From: Daniel Phillips <phillips@phunq.net>
To: linux-kernel@vger.kernel.org
Subject: [RFC] Stacking bio support
Date: Tue, 11 Mar 2008 02:52:40 -0800
User-Agent: KMail/1.9.5
MIME-Version: 1.0
Content-Type: text/plain;
  charset="us-ascii"
Content-Transfer-Encoding: 7bit
Content-Disposition: inline
Message-Id: <200803110352.41479.phillips@phunq.net>
Sender: linux-kernel-owner@vger.kernel.org
Content-Length: 13445
Lines: 305

Or: The Head of the Axe

With a nice shiny new interface paradigm in hand that can be easily 
adapted to a variety of alternate back ends[1], let me now supply an 
important building block for such a back end.  This three patch series 
improves both the existing block layer and device mapper without 
disrupting anything, and lays the groundwork for generalizing the block 
layer to be much more flexible than it is now.  The ultimate goal of 
this effort is a complete merge of device mapper capabilities into the 
generic block layer, which could equally well be called lvm3 or bio2.  
While admittedly an ambitious undertaking, I should not need to explain 
why it is necessary, or why one cannot get to the end of a long road 
without taking the first step.

This patch set adds support for block device stacking to the block io 
layer.  Due to tightening up some code and removing unnecessary slab 
objects, the patch set as a whole reduces core kernel size slightly.  
Further code size reductions can be expected as things progress, and 
modest memory savings as well.

1: bio.single.alloc-2.6.23.12

This patch eliminates 50% of the slab allocations in the bio fast path, 
tightens up some code, and turns struct bio into a variable sized 
object.  It replaces the bio slab by an array of bio slabs and removes 
the existing biovec slab array.  A small amount of system memory is 
saved and some code is removed.

diffstat patch/1/bio.single.alloc-2.6.23.12
 drivers/md/dm.c     |    2
 fs/bio.c            |  187 
++++++++++++++--------------------------------------
 include/linux/bio.h |    2
 3 files changed, 54 insertions(+), 137 deletions(-)

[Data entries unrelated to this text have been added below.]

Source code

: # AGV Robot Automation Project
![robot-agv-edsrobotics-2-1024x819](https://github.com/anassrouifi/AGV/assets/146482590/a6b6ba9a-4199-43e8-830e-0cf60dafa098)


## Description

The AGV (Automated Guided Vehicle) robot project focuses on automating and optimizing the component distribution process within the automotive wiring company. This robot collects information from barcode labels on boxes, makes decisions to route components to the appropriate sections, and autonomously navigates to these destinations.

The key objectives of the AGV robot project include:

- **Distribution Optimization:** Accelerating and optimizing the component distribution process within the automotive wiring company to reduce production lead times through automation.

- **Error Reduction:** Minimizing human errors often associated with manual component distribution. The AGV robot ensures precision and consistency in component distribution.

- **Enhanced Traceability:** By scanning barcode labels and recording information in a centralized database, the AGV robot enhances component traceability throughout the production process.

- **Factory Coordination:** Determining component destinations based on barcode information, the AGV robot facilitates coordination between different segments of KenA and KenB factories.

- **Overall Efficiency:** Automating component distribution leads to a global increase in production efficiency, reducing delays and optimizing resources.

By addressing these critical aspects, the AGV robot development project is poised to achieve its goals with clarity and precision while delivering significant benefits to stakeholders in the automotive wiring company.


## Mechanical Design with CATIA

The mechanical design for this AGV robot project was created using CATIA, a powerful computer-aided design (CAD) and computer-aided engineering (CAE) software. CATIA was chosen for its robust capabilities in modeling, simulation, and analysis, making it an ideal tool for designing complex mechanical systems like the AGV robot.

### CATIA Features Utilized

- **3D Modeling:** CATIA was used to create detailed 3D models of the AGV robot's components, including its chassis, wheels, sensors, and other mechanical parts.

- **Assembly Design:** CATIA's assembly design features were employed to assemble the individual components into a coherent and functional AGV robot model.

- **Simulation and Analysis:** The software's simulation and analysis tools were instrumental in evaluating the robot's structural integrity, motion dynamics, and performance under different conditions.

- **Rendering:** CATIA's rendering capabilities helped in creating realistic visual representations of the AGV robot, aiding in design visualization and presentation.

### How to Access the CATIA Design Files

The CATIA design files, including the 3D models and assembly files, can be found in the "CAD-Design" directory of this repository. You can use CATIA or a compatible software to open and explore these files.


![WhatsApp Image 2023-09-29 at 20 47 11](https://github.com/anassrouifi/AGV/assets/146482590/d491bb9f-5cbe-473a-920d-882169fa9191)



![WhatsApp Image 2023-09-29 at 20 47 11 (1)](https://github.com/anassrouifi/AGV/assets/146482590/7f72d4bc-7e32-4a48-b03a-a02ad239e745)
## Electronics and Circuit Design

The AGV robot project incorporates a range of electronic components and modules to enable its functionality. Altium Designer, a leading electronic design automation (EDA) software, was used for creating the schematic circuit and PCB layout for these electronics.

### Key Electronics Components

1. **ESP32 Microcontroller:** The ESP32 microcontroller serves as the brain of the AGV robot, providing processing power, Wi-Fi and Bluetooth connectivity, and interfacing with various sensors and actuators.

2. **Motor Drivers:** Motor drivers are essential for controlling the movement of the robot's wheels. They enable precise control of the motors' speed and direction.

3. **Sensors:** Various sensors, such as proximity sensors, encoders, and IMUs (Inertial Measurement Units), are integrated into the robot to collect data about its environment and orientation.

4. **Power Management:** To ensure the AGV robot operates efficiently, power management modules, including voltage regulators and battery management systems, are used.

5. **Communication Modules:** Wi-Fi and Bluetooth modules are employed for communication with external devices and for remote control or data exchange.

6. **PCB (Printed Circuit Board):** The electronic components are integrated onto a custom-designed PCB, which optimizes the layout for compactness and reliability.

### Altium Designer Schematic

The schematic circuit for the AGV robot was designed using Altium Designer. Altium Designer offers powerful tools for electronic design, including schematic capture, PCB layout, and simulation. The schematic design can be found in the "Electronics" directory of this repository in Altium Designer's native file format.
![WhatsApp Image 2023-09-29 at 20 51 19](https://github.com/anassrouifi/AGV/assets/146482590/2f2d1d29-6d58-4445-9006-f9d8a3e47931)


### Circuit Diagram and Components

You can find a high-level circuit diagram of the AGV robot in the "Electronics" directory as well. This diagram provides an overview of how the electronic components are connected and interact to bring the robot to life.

2: bio.hide.endio-2.6.23.12

In preparation for moving the bio endio function pointer from a fixed 
location in the bio to a location on the internal stack, direct 
structure references to the bio endio field are disallowed.  This patch 
renames the endio field, introduces wrappers to get/put field contents, 
and edits all existing references to the field to go through the 
wrappers.

This is a large patch, consisting entirely of trivial changes.  May I 
have some volunteer proofreading on this, please?  With this many edits 
there are sure to be a few slips.  Not all of the affected files have 
even been compiled.  I would appreciate very much if interested 
observers would volunteer.

diffstat patch/2/bio.hide.endio-2.6.23.12
 block/ll_rw_blk.c            |    6 ++---
 drivers/block/floppy.c       |    2 -
 drivers/block/pktcdvd.c      |    8 +++----
 drivers/md/dm-crypt.c        |    2 -
 drivers/md/dm-emc.c          |    2 -
 drivers/md/dm-io.c           |    2 -
 drivers/md/dm.c              |    2 -
 drivers/md/faulty.c          |    4 +--
 drivers/md/md.c              |    6 ++---
 drivers/md/multipath.c       |    4 +--
 drivers/md/raid1.c           |   44 
+++++++++++++++++++++----------------------
 drivers/md/raid10.c          |   24 +++++++++++------------
 drivers/md/raid5.c           |   18 ++++++++---------
 drivers/s390/block/xpram.c   |    2 -
 drivers/scsi/scsi_lib.c      |    2 -
 fs/bio.c                     |   12 +++++------
 fs/block_dev.c               |    2 -
 fs/buffer.c                  |    2 -
 fs/direct-io.c               |    4 +--
 fs/gfs2/super.c              |    3 --
 fs/jfs/jfs_logmgr.c          |    4 +--
 fs/jfs/jfs_metapage.c        |    4 +--
 fs/mpage.c                   |    4 +--
 fs/ocfs2/cluster/heartbeat.c |    2 -
 fs/xfs/linux-2.6/xfs_aops.c  |    6 ++---
 fs/xfs/linux-2.6/xfs_buf.c   |    4 +--
 include/linux/bio.h          |   12 ++++++++++-
 kernel/power/swap.c          |    2 -
 mm/bounce.c                  |    8 +++----
 mm/page_io.c                 |    2 -
 30 files changed, 104 insertions(+), 95 deletions(-)

3: bio.stack-2.6.23.12

This adds an internal stack to each struct bio and introduces two new 
bio operations:

        data = bio_push(bio, worksize, endio);
        data = bio_pop(bio);

The first is used before submitting a bio and the second is used in the 
endio handler, which gives the driver a nice way to share context 
between the two events.  If the requested amount stack space is not 
available in the bio, the bio stack is automatically extended.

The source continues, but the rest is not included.